Syaikh Abu Hasan merupakan pendiri Pondok Pesantren Nurul Huda, Pondok Pesantren Tertua di Blitar dan paling bersejarah di Blitar. Beliau merupakan tokoh agama.
Untuk mencari asal-usul Syaikh Abu Hasan, kali ini BLITARTIMES berhasil menemui Haikal Asrafi, generasi ke enam Syaikh Abu Hasan. Menurut Haikal, Syaikh Abu Hasan merupakan salah satu putra dari seorang guru agama yang alim dari Sleman Yogyakarta.
Separuh hidupnya, beliau pergunakan untuk menuntut ilmu agama Islam di Mamba’ul Oeloem, salah satu Madrasah Diniyyah yang dimiliki oleh keraton Ngayogyakarto Hadiningrat pasca perjanjian Gianti 1755.
"Pada tahun 1819 Syaikh Abu Hasan berangkat melaksanakan titah dakwah menyebarkan agama Islam di wilayah timur, dan dipilihlah daerah Kuningan di Blitar yang pada waktu itu dipimpin oleh Pangeran Adipati Aryo Blitar," ungkapnya.
Atas kecerdasan dan pengamalan ilmunya, diutarakan Haikal, kemudian Syaikh Abu Hasan diangkat menjadi salah satu dari beberapa penghulu keraton (Kyai Keraton). Pada usia 29 tahun, sebelum melaksanakan dakwah, beliau dianugerahi tombak Dwi Sula oleh Sultan Hamengkubuwono IV.
"Adanya Tombak Dwi Sula milik Syaikh Abu Hasan ini dibenarkan oleh Sejarawan Keraton Ngayogyakarta Hadiningrat yakni Ki Herman Sinung Janutomo. Dia melihat langsung tombak tersebut dan membenarkan bahwa tombak tersebut merupakan tombak mandat penghulu dari Keraton Ngayogyakarta Hadiningrat," sambungnya.
Haikal mengatakan, konon tombak tersebut selalu dibawa oleh Syaikh Abu Hasan ketika berdakwah dan mengsyiarkan agama Islam.

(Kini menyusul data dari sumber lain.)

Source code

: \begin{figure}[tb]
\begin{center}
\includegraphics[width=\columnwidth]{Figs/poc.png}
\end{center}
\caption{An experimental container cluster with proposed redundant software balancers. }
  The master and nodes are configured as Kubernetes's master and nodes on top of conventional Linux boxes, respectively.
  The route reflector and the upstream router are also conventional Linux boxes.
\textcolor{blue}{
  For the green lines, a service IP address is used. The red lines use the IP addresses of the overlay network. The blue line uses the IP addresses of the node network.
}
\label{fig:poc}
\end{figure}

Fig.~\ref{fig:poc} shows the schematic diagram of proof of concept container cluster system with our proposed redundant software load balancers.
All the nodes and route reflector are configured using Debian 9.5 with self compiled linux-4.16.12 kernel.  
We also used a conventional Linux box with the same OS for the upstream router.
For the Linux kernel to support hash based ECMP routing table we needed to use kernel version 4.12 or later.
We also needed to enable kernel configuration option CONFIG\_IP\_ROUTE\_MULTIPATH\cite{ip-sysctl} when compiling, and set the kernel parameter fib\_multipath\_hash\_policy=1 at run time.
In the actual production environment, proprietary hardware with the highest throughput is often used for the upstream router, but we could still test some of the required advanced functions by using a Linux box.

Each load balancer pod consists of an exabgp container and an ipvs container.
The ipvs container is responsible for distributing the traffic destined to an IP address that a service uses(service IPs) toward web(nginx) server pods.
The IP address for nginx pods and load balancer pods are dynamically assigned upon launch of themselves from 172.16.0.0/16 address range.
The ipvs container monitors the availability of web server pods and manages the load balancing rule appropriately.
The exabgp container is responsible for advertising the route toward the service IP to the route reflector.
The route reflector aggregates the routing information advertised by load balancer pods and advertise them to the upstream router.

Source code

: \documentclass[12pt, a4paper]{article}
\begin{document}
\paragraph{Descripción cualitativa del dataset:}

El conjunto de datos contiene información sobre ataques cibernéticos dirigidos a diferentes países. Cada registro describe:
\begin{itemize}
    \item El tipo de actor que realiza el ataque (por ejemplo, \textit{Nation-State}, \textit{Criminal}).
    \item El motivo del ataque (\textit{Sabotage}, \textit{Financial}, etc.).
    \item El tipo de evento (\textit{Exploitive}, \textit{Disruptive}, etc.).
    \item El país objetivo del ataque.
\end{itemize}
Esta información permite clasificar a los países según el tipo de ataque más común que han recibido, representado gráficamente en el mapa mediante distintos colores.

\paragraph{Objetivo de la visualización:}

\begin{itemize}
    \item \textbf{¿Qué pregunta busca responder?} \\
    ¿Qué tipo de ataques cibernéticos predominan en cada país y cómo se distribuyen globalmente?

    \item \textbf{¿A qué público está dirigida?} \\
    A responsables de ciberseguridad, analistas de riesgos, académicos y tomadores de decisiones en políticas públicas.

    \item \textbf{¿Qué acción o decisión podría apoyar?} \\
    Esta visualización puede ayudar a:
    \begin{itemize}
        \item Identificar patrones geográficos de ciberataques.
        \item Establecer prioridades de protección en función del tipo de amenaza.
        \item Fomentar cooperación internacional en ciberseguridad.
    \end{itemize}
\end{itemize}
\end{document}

Saat ini tombak tersebut masih disimpan oleh keluarga dan digunakan sebagai tongkat mimbar Khotib setiap Sholat Jumat di Masjid Nurul Huda Jatinom.
"Bahkan sampai saat ini, Tombak Dwi Sula masih kami simpan dan dipergunakan setiap Jumat untuk tongkat mimbar Sholat Jumat," tambahnya.
Menurut Haikal, sesampainya di Blitar Syech Abu Hasan tidak lantas bertempat tinggal di Kuningan. Sebagian besar orang termasuk keluarga meyakini ia pertama kali menginjakkan kaki di Desa Sumberdiren, Kecamatan Garum, Kabupaten Blitar.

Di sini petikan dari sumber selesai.